Judge: Frank M. Tavelman, Case: 23BBCV01647, Date: 2024-02-02 Tentative Ruling
Case Number: 23BBCV01647 Hearing Date: February 2, 2024 Dept: A
LOS
ANGELES SUPERIOR COURT
NORTH
CENTRAL DISTRICT - BURBANK
DEPARTMENT
A
TENTATIVE
RULING
FEBRUARY 2,
2024
DEMURRER
& MOTION TO STRIKE
Los Angeles Superior Court
Case # 23BBCV01647
MP: Burlington
Beverly LLC, Olive Apartments LLC, and Drake Real Estate Group, Inc. (Defendants)
RP: Linda
Granero and Emily Aceves (Plaintiffs)
The Court is not requesting oral argument on
this matter. Pursuant to California Rules of Court, Rule 3.1308(a)(1)
notice of intent to appear is required. Unless the Court directs argument
in the Tentative Ruling, no argument will be permitted unless a “party notifies
all other parties and the court by 4:00 p.m. on the court day before the
hearing of the party’s intention to appear and argue. The tentative
ruling will become the ruling of the court if no notice of intent to appear is
received.”
Notice may be given either by email at
BurDeptA@LACourt.org or by telephone at (818) 260-8412.
ALLEGATIONS:
Linda Granero and Emily Aceves, by and through
her guardian ad litem Linda Granero (Plaintiffs) bring this action against Burlington
Beverly LLC, Olive Apartments LLC, and Drake Real Estate Group, Inc. (collectively
“Defendants”). Plaintiffs alleges Defendants wrongfully served a 60-day Notice
to Quit the property they rented at 1300-1304 West Olive Avenue, Burbank, CA
91506. Plaintiffs allege the 60-day Notice to Quit stated the Defendants were
terminating Plaintiffs’ tenancy based on an “intent to demolish or
substantially remodel the residential real property” pursuant to Cal. Civil
Code section 1946.2(b)(2)(D). (Compl. ¶ 19.) Plaintiffs allege Defendants
did not have a good-faith intent to demolish the building at the time the
notice was served. Plaintiffs allege they have suffered damages by virtue of
seeking alternative housing after the notice was posted.
The Court notes that there is no allegation of
an unlawful detainer filing in the Complaint.

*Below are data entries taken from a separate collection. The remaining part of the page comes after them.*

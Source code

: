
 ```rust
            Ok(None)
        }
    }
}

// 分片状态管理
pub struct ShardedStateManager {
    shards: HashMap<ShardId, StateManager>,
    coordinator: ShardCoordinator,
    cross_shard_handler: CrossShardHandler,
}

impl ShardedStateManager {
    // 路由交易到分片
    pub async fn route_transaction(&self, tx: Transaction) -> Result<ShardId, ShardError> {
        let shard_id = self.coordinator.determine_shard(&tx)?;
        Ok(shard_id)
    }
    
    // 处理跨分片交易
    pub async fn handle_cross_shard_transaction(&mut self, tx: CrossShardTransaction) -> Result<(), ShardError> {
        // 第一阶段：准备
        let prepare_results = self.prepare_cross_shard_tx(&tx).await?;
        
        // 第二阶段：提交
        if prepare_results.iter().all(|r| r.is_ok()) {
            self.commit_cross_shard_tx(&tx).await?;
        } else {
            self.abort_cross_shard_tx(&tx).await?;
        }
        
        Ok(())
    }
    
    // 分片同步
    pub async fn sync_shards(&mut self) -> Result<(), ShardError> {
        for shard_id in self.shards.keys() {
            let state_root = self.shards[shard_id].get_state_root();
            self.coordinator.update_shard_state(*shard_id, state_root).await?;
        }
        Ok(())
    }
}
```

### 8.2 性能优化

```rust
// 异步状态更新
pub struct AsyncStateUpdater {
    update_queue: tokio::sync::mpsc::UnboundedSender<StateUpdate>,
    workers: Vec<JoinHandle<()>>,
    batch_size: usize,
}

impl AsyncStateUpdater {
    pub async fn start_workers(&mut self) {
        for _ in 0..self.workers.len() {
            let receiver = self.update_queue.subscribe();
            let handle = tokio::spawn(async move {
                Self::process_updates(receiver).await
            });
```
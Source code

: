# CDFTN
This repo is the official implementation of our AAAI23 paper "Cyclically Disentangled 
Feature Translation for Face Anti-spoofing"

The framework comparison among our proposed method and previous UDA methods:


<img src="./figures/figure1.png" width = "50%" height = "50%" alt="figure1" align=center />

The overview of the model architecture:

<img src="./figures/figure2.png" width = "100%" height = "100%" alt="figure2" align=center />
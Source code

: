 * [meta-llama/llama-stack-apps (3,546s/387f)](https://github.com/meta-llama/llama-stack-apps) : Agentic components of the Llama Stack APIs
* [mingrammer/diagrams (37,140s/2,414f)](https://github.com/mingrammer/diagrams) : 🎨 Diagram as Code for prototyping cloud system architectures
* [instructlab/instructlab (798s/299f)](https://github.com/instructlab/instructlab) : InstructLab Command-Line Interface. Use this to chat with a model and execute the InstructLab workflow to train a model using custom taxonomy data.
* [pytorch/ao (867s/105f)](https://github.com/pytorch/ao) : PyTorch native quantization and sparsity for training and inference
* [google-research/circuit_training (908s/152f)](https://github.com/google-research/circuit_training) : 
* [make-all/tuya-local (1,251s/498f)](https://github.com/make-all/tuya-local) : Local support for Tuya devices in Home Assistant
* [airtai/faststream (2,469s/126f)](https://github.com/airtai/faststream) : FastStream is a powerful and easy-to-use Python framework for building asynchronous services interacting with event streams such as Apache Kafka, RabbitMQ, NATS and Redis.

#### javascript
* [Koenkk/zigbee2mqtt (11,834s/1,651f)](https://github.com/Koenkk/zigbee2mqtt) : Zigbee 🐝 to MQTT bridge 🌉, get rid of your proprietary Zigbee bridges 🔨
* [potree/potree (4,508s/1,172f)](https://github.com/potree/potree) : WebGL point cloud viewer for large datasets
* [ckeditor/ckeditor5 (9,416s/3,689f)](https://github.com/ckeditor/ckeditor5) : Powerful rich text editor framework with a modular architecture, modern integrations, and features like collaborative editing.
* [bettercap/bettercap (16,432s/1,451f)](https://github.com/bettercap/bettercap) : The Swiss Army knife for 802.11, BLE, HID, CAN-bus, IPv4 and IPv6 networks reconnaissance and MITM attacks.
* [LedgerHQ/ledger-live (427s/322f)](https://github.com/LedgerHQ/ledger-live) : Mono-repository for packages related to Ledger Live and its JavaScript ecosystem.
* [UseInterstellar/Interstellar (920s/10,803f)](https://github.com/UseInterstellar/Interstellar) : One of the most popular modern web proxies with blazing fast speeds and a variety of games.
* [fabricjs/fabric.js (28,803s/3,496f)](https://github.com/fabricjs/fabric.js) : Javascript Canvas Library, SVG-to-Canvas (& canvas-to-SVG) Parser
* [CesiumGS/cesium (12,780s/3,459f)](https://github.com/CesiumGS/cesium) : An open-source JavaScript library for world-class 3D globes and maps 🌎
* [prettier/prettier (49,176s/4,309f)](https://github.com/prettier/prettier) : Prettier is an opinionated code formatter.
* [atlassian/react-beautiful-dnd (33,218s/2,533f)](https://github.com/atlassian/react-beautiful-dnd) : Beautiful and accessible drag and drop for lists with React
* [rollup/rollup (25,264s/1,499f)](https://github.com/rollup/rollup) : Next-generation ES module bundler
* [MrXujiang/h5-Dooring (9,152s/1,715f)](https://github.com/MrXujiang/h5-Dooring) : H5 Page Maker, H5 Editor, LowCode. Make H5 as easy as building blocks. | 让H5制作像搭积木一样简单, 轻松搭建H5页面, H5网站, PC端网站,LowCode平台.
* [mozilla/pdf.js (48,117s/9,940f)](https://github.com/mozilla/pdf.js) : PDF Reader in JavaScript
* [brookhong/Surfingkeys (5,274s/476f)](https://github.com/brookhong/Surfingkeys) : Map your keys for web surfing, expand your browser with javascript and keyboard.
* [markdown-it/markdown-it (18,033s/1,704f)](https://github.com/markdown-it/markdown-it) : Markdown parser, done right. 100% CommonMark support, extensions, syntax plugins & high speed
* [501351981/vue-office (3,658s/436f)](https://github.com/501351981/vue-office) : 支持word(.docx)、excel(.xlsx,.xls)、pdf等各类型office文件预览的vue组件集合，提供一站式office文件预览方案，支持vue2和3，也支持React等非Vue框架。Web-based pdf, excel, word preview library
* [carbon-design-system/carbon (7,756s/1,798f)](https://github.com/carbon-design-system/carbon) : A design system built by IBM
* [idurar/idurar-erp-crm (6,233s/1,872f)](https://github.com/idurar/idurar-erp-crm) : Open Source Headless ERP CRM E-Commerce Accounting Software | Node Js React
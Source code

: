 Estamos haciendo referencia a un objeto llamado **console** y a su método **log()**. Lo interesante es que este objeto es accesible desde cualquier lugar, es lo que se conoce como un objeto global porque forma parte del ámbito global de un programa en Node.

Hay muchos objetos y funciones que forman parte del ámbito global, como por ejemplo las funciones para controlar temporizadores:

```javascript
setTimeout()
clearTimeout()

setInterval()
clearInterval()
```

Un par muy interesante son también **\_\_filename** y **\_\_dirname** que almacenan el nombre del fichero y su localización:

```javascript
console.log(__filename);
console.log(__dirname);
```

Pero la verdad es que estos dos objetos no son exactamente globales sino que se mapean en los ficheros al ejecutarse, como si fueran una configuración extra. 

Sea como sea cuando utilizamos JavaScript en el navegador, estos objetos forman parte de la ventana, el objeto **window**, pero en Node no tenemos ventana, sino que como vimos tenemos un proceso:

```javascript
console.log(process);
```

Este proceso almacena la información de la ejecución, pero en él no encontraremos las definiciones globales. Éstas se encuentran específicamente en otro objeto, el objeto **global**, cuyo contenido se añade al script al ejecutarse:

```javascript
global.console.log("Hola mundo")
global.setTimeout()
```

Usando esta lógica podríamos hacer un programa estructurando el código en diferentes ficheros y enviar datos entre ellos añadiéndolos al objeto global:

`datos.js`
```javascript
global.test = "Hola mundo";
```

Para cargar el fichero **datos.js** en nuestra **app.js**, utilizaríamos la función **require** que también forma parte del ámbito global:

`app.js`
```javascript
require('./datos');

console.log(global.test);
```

Defendants indicate in their demurrer
that this is because Defendants inadvertently accepted rent from Plaintiffs
after the notice was served. (See Dem. p. 10.) Plaintiffs do not dispute that
the notice was void by acceptance of rent. (See Oppo. p. 7-8.)
Plaintiffs’ Complaint contains 9 causes of
action for (1) Violation of Unfair Competition Law, (2) Declaratory Relief, (3)
Intentional Misrepresentation, (4) Violation of County Antiharassment Ordinance,
(5) Violation of Civil Code § 1940.2 6. Retaliation, (7) Negligent
Misrepresentation, (8) Breach of Covenant of Quiet Enjoyment, and (9) Breach of
Implied Covenant of Good Faith and Fair Dealing.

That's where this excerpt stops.